My kids’ portfolio outperformed their Dad’s (8 Oct 2010)

My kids’ accounts are doing pretty well right now. Both are now well in the black when they were in the red last year. Funny, how a strategy of not looking at an account at all also helps investment decisions. In fact, I am not sure if I should be ashamed or not, but their portfolios are doing better than my own! They are up 13% over 3 months, and 24.3% over 1 year. My own portfolio, which I manage more actively, is up 11.5% over 3 months, and 17.8% over 1 year.

To be fair though, I must defend that my own portfolio has bond funds, while theirs is 100% into equity funds, and all of it into just two funds, one Asia equity, the other, Singapore equity. But, the good thing about managing a portfolio where your kids couldn’t care less how you manage it, is that I adopted a much more passive strategy. No active management, just add on some money into the same two funds maybe once or twice a year (usually around Chinese New Year Time or their birthdays).

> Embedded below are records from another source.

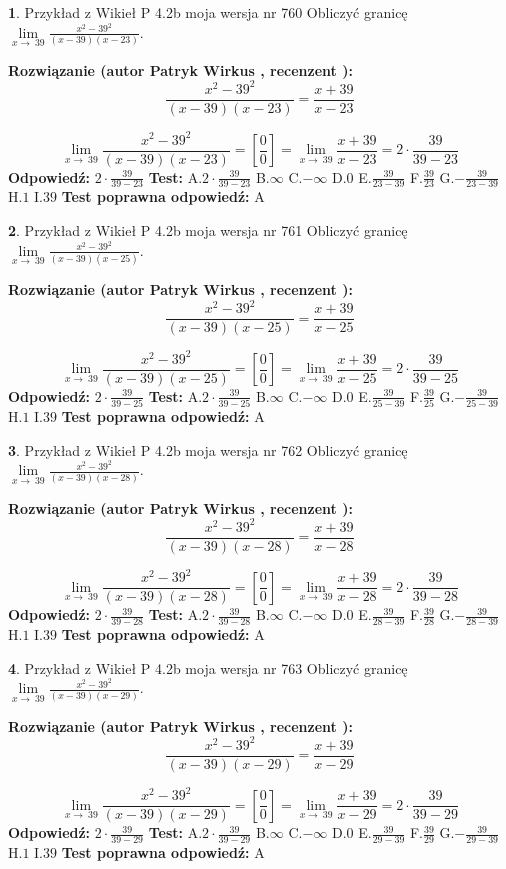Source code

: \documentclass[12pt, a4paper]{article}
\theoremstyle{definition} %
\newtheorem{zad}{}
\newcommand{\zadStart}[1]{\begin{zad}#1\newline}
\newcommand{\zadStop}{\end{zad}}
\newcommand{\rozwStart}[2]{\noindent \textbf{Rozwiązanie (autor #1 , recenzent #2): }\newline}
\newcommand{\rozwStop}{\newline}
\newcommand{\odpStart}{\noindent \textbf{Odpowiedź:}\newline}
\newcommand{\odpStop}{\newline}
\newcommand{\testStart}{\noindent \textbf{Test:}\newline}
\newcommand{\testStop}{\newline}
\newcommand{\kluczStart}{\noindent \textbf{Test poprawna odpowiedź:}\newline}
\newcommand{\kluczStop}{\newline}
\begin{document}
\zadStart{Przykład z Wikieł P 4.2b moja wersja nr 760}
Obliczyć granicę $\lim\limits_{x\to\ 39}\frac{x^{2}-39^{2}}{(x-39)(x-23)}$.
\zadStop
\rozwStart{Patryk Wirkus}{}
$$\frac{x^{2}-39^{2}}{(x-39)(x-23)}=\frac{x+39}{x-23}$$

$$\lim\limits_{x\to\ 39}\frac{x^{2}-39^{2}}{(x-39)(x-23)}=[\frac{0}{0}]=\lim\limits_{x\to\ 39}\frac{x+39}{x-23}=2 \cdot \frac{39}{39-23}$$
\rozwStop
\odpStart
$2 \cdot \frac{39}{39-23}$
\odpStop
\testStart
A.$2 \cdot \frac{39}{39-23}$
B.$\infty$
C.$-\infty$
D.$0$
E.$\frac{39}{23-39}$
F.$\frac{39}{23}$
G.$-\frac{39}{23-39}$
H.$1$
I.$39$
\testStop
\kluczStart
A
\kluczStop



\zadStart{Przykład z Wikieł P 4.2b moja wersja nr 761}
Obliczyć granicę $\lim\limits_{x\to\ 39}\frac{x^{2}-39^{2}}{(x-39)(x-25)}$.
\zadStop
\rozwStart{Patryk Wirkus}{}
$$\frac{x^{2}-39^{2}}{(x-39)(x-25)}=\frac{x+39}{x-25}$$

$$\lim\limits_{x\to\ 39}\frac{x^{2}-39^{2}}{(x-39)(x-25)}=[\frac{0}{0}]=\lim\limits_{x\to\ 39}\frac{x+39}{x-25}=2 \cdot \frac{39}{39-25}$$
\rozwStop
\odpStart
$2 \cdot \frac{39}{39-25}$
\odpStop
\testStart
A.$2 \cdot \frac{39}{39-25}$
B.$\infty$
C.$-\infty$
D.$0$
E.$\frac{39}{25-39}$
F.$\frac{39}{25}$
G.$-\frac{39}{25-39}$
H.$1$
I.$39$
\testStop
\kluczStart
A
\kluczStop



\zadStart{Przykład z Wikieł P 4.2b moja wersja nr 762}
Obliczyć granicę $\lim\limits_{x\to\ 39}\frac{x^{2}-39^{2}}{(x-39)(x-28)}$.
\zadStop
\rozwStart{Patryk Wirkus}{}
$$\frac{x^{2}-39^{2}}{(x-39)(x-28)}=\frac{x+39}{x-28}$$

$$\lim\limits_{x\to\ 39}\frac{x^{2}-39^{2}}{(x-39)(x-28)}=[\frac{0}{0}]=\lim\limits_{x\to\ 39}\frac{x+39}{x-28}=2 \cdot \frac{39}{39-28}$$
\rozwStop
\odpStart
$2 \cdot \frac{39}{39-28}$
\odpStop
\testStart
A.$2 \cdot \frac{39}{39-28}$
B.$\infty$
C.$-\infty$
D.$0$
E.$\frac{39}{28-39}$
F.$\frac{39}{28}$
G.$-\frac{39}{28-39}$
H.$1$
I.$39$
\testStop
\kluczStart
A
\kluczStop



\zadStart{Przykład z Wikieł P 4.2b moja wersja nr 763}
Obliczyć granicę $\lim\limits_{x\to\ 39}\frac{x^{2}-39^{2}}{(x-39)(x-29)}$.
\zadStop
\rozwStart{Patryk Wirkus}{}
$$\frac{x^{2}-39^{2}}{(x-39)(x-29)}=\frac{x+39}{x-29}$$

$$\lim\limits_{x\to\ 39}\frac{x^{2}-39^{2}}{(x-39)(x-29)}=[\frac{0}{0}]=\lim\limits_{x\to\ 39}\frac{x+39}{x-29}=2 \cdot \frac{39}{39-29}$$
\rozwStop
\odpStart
$2 \cdot \frac{39}{39-29}$
\odpStop
\testStart
A.$2 \cdot \frac{39}{39-29}$
B.$\infty$
C.$-\infty$
D.$0$
E.$\frac{39}{29-39}$
F.$\frac{39}{29}$
G.$-\frac{39}{29-39}$
H.$1$
I.$39$
\testStop
\kluczStart
A
\kluczStop
\end{document}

This means that despite all the volatility this year, they didn’t try and time the market in any way, they didn’t go in or out, and they didn’t have any hot picks or such. (Unless Asia is considered a hot pick). Maybe because it was meant to be truly long-term investment, their Dad (me), also resisted trying to do any of the kind of fancy portfolio allocation, market timing, favorite research picks either. But because it was meant to be a really long-term investment, I could afford to go 100% into equities, confident that any market cycle correction would even itself out.

To be fair also, it would have been hard to pick the best-performing market and funds each quarter. Let’s take a look at the 3rd quarter which has passed. It was an excellent quarter for most markets in general. The five best performing markets (all in Singapore dollar terms) within this quarter (based on the 22 markets we track) were as follows:
Thailand          +23.2%
Indonesia        +15.0%
Australia          +14.5%
Brazil               +13.8%
Korea              +11.8%.

So, if you had a single country fund investing into any one of these markets, you would be very happy. Investors placing money into Japan on the other hand, would have been sad, despite the strength in the Japanese yen. The Japan market, based on the Nikkei 225 index, was the only negative market in 3Q, down 0.1%, in Singapore dollar terms.

Ultimately though, have a diversified portfolio, have a good investment strategy, and be disciplined. Even though we have had everything from a Euro financial crisis, China tightening, to the shadow of a US double dip recession (which didn’t) scaring investors, most markets are in fact up for the year. Earnings will carry us into the next phase, but don’t get too greedy. I am bullish and wish I had more money to invest into markets, but despite that, I will still strive to maintain a balance between my bond funds and my equity funds. So, if as we predict, equity funds go into a big bull run, then at some stage, I will still be disciplined and take some profit out from my equity funds, and place them into my bond funds. (And I will probably end up underperforming my two kids’ portfolios over the next two years!)